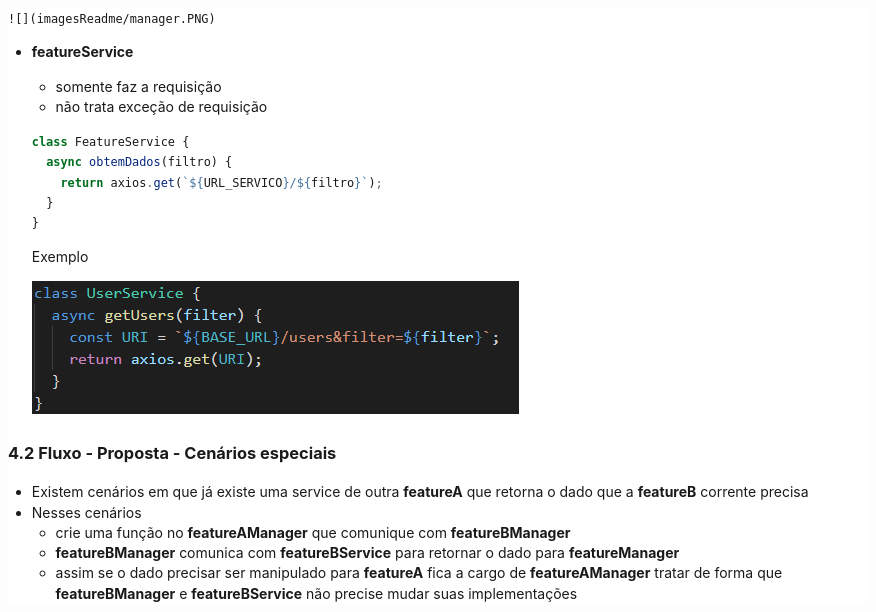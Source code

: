     ![](imagesReadme/manager.PNG)

  - **featureService**

    - somente faz a requisição
    - não trata exceção de requisição

    ```javascript
    class FeatureService {
      async obtemDados(filtro) {
        return axios.get(`${URL_SERVICO}/${filtro}`);
      }
    }
    ```

    Exemplo

    ![](imagesReadme/service.PNG)

### 4.2 Fluxo - Proposta - Cenários especiais

- Existem cenários em que já existe uma service de outra **featureA** que retorna o dado que a **featureB** corrente precisa
- Nesses cenários
  - crie uma função no **featureAManager** que comunique com **featureBManager**
  - **featureBManager** comunica com **featureBService** para retornar o dado para **featureManager**
  - assim se o dado precisar ser manipulado  para **featureA** fica a cargo de **featureAManager** tratar de forma que  **featureBManager** e  **featureBService** não precise mudar suas implementações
◇ ◇ ◇ ◇
The listing above needs to be output again exactly. Don't include the pictures.

Source code

:     ![](imagesReadme/manager.PNG)

  - **featureService**

    - somente faz a requisição
    - não trata exceção de requisição

    ```javascript
    class FeatureService {
      async obtemDados(filtro) {
        return axios.get(`${URL_SERVICO}/${filtro}`);
      }
    }
    ```

    Exemplo

    ![](imagesReadme/service.PNG)

### 4.2 Fluxo - Proposta - Cenários especiais

- Existem cenários em que já existe uma service de outra **featureA** que retorna o dado que a **featureB** corrente precisa
- Nesses cenários
  - crie uma função no **featureAManager** que comunique com **featureBManager**
  - **featureBManager** comunica com **featureBService** para retornar o dado para **featureManager**
  - assim se o dado precisar ser manipulado  para **featureA** fica a cargo de **featureAManager** tratar de forma que  **featureBManager** e  **featureBService** não precise mudar suas implementações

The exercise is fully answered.